I knew this was going to be a stretch, but if I was going to take the new so-called “Google challenger” Wolfram Alpha seriously, it would have to get past its comfort zone of mathematical and financial data. And so far, the new “computational knowledge engine” — a term that’s a bit steampunk to not have depictions of gears or giant squid — doesn’t seem it can. (Neither for church workers or government transparency folk.)

Yes, like other geeks I was entranced by the webcast demo. I was there at 8pm last night, watching the service get born, with all the bumps and jolts that entails. And Gina Trapani — who is a reliable writer in such matters — has some fun examples of searches.

But here are the ones I tried that failed:

  • unitarian universalists usa
  • church buildings in maine
  • harry emerson fosdick quotations
  • flight boston salt lake city
  • fidelity mutual fund
  • protestants in romania
  • 35 increasing 15% per year [I was thinking of the “compound interest” of a rapidly growing family-sized church]

Some searches, related to dates, were more helpful:

  • 3/25/1825 returned facts about the day; it was 67,257 days ago.
  • 9/15/2009 is 17 weeks, 3 days hence, is Software Freedom Day, Britain’s Prince Harry’s 25th birthday and Ramadan 25, 1430 in the Islamic calendar.
  • BOS IAD correctly identified the airports, and measured the distance between them, but said nothing about flights.
  • distance boston salt lake city, likewise, measured the distance.

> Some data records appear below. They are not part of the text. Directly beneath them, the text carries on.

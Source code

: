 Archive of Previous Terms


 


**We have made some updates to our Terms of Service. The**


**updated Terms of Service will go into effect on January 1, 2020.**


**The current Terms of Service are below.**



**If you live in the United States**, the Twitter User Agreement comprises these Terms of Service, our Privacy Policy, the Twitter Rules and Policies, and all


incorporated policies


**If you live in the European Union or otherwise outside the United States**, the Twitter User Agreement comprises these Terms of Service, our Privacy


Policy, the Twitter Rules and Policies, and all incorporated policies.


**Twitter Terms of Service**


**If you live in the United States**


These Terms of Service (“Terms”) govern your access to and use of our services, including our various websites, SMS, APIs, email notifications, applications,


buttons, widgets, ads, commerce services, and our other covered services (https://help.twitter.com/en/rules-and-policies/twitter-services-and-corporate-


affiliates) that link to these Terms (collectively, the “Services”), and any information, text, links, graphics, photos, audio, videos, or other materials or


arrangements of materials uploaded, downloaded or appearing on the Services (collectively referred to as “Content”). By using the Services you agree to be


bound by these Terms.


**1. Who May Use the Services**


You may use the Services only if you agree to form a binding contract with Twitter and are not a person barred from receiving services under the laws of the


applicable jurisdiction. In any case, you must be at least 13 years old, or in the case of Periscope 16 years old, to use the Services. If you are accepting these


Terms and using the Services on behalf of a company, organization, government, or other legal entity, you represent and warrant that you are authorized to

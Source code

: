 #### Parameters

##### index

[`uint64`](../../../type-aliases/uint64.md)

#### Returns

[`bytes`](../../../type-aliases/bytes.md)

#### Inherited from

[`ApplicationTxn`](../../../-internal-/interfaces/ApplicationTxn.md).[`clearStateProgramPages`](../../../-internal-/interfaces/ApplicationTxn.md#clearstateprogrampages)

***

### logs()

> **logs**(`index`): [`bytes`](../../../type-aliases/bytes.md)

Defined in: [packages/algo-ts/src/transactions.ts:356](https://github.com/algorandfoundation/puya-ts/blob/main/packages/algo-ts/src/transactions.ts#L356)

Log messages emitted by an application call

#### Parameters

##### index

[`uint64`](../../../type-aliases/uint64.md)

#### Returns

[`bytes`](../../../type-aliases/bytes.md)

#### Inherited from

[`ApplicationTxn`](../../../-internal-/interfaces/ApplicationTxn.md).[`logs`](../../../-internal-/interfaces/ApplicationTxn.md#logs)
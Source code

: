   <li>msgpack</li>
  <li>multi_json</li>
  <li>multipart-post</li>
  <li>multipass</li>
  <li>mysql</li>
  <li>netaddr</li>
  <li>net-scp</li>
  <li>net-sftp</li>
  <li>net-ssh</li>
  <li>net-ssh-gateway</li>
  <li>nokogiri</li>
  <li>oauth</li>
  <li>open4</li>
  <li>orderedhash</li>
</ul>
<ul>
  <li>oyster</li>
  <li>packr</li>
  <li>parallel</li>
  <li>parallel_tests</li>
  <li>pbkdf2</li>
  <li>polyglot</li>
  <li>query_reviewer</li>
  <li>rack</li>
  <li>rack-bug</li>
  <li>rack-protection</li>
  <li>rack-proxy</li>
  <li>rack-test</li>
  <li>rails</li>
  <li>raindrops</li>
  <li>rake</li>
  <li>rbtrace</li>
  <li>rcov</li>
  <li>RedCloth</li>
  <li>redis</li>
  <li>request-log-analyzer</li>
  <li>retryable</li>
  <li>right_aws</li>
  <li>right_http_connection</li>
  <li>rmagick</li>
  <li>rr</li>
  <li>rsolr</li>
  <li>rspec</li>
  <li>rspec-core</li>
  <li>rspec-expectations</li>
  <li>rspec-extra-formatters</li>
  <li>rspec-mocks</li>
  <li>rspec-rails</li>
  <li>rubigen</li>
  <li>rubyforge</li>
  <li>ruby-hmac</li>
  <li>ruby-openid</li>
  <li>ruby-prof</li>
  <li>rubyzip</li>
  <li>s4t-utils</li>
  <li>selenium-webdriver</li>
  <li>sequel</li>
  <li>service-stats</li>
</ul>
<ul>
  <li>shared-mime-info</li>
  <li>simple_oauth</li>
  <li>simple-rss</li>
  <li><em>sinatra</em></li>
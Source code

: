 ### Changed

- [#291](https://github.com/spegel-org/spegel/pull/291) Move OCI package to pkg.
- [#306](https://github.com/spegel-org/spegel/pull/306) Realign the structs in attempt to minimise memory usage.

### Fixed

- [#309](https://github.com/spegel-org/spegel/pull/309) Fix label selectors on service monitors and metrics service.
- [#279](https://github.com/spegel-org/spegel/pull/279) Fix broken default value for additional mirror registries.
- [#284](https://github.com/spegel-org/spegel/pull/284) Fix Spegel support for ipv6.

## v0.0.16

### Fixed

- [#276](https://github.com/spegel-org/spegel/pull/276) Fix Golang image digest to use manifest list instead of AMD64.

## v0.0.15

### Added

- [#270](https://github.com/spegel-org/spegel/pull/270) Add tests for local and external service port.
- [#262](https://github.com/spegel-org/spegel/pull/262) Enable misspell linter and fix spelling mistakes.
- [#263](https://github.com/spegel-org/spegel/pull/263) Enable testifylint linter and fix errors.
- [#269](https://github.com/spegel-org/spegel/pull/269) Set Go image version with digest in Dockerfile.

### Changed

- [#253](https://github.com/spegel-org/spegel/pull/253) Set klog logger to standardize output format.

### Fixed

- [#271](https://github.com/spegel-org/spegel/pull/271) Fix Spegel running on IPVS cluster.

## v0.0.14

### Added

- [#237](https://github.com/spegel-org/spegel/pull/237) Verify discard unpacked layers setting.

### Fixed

The only really useful test search — file under self-care — was for “hamburger and fries”, which gave me a generic calorie count with a one-click option for two fast food restaurants’ offerings. The search for great rhombicosidodecahedron is pretty amazing and perhaps useful if your church building is a later-generation geodesic dome. But Google has little to worry about — yet.

(For the political watchers, there’s nothing for bills and “pelosi” gave the House Speaker’s barest biographical information. OpenCongress.org has nothing to worry about either.)